Assignment: Whatever the data contains, copy all of it exactly.

Data extracts:
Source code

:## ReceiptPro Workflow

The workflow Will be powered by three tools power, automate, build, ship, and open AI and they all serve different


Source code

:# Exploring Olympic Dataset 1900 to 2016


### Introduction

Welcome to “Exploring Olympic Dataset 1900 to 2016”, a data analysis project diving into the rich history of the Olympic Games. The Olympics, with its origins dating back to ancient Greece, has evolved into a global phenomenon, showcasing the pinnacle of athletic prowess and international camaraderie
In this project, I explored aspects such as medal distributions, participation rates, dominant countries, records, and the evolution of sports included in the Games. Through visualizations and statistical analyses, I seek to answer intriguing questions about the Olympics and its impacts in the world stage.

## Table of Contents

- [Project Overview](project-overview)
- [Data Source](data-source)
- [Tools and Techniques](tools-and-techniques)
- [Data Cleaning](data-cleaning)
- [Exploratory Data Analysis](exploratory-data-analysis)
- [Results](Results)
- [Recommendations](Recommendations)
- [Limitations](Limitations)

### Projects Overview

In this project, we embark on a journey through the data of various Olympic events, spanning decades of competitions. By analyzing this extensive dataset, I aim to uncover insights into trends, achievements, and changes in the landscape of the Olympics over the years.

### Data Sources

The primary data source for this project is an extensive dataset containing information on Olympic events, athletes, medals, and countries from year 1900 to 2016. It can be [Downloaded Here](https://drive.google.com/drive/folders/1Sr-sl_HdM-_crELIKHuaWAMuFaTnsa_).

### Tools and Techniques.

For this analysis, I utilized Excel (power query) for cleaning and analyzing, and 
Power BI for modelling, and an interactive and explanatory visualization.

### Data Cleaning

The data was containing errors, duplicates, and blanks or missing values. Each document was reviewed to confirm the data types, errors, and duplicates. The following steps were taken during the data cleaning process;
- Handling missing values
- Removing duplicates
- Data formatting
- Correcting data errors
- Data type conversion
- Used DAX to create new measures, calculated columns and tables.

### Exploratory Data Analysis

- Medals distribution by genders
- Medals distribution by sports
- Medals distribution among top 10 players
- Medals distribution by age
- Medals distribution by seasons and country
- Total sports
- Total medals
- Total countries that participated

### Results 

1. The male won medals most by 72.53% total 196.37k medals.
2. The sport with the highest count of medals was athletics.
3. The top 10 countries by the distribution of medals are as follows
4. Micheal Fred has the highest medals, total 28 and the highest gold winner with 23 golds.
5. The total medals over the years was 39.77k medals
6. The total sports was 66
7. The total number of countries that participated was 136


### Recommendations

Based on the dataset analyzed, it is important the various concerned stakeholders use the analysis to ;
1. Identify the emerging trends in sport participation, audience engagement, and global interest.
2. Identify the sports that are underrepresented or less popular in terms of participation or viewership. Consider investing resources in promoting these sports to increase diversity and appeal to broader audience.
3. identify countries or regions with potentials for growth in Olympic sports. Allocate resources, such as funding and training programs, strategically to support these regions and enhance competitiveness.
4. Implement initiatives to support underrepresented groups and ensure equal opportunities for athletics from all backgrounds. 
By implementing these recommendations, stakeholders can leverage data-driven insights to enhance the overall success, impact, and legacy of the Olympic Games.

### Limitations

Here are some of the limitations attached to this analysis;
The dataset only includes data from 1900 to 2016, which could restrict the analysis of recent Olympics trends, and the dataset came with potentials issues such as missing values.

The completed task:
Source code

:## ReceiptPro Workflow

The workflow Will be powered by three tools power, automate, build, ship, and open AI and they all serve different


Source code

:# Exploring Olympic Dataset 1900 to 2016


### Introduction

Welcome to “Exploring Olympic Dataset 1900 to 2016”, a data analysis project diving into the rich history of the Olympic Games. The Olympics, with its origins dating back to ancient Greece, has evolved into a global phenomenon, showcasing the pinnacle of athletic prowess and international camaraderie
In this project, I explored aspects such as medal distributions, participation rates, dominant countries, records, and the evolution of sports included in the Games. Through visualizations and statistical analyses, I seek to answer intriguing questions about the Olympics and its impacts in the world stage.

## Table of Contents

- [Project Overview](project-overview)
- [Data Source](data-source)
- [Tools and Techniques](tools-and-techniques)
- [Data Cleaning](data-cleaning)
- [Exploratory Data Analysis](exploratory-data-analysis)
- [Results](Results)
- [Recommendations](Recommendations)
- [Limitations](Limitations)

### Projects Overview

In this project, we embark on a journey through the data of various Olympic events, spanning decades of competitions. By analyzing this extensive dataset, I aim to uncover insights into trends, achievements, and changes in the landscape of the Olympics over the years.

### Data Sources

The primary data source for this project is an extensive dataset containing information on Olympic events, athletes, medals, and countries from year 1900 to 2016. It can be [Downloaded Here](https://drive.google.com/drive/folders/1Sr-sl_HdM-_crELIKHuaWAMuFaTnsa_).

### Tools and Techniques.

For this analysis, I utilized Excel (power query) for cleaning and analyzing, and 
Power BI for modelling, and an interactive and explanatory visualization.

### Data Cleaning

The data was containing errors, duplicates, and blanks or missing values. Each document was reviewed to confirm the data types, errors, and duplicates. The following steps were taken during the data cleaning process;
- Handling missing values
- Removing duplicates
- Data formatting
- Correcting data errors
- Data type conversion
- Used DAX to create new measures, calculated columns and tables.

### Exploratory Data Analysis

- Medals distribution by genders
- Medals distribution by sports
- Medals distribution among top 10 players
- Medals distribution by age
- Medals distribution by seasons and country
- Total sports
- Total medals
- Total countries that participated

### Results 

1. The male won medals most by 72.53% total 196.37k medals.
2. The sport with the highest count of medals was athletics.
3. The top 10 countries by the distribution of medals are as follows
4. Micheal Fred has the highest medals, total 28 and the highest gold winner with 23 golds.
5. The total medals over the years was 39.77k medals
6. The total sports was 66
7. The total number of countries that participated was 136


### Recommendations

Based on the dataset analyzed, it is important the various concerned stakeholders use the analysis to ;
1. Identify the emerging trends in sport participation, audience engagement, and global interest.
2. Identify the sports that are underrepresented or less popular in terms of participation or viewership. Consider investing resources in promoting these sports to increase diversity and appeal to broader audience.
3. identify countries or regions with potentials for growth in Olympic sports. Allocate resources, such as funding and training programs, strategically to support these regions and enhance competitiveness.
4. Implement initiatives to support underrepresented groups and ensure equal opportunities for athletics from all backgrounds. 
By implementing these recommendations, stakeholders can leverage data-driven insights to enhance the overall success, impact, and legacy of the Olympic Games.

### Limitations

Here are some of the limitations attached to this analysis;
The dataset only includes data from 1900 to 2016, which could restrict the analysis of recent Olympics trends, and the dataset came with potentials issues such as missing values.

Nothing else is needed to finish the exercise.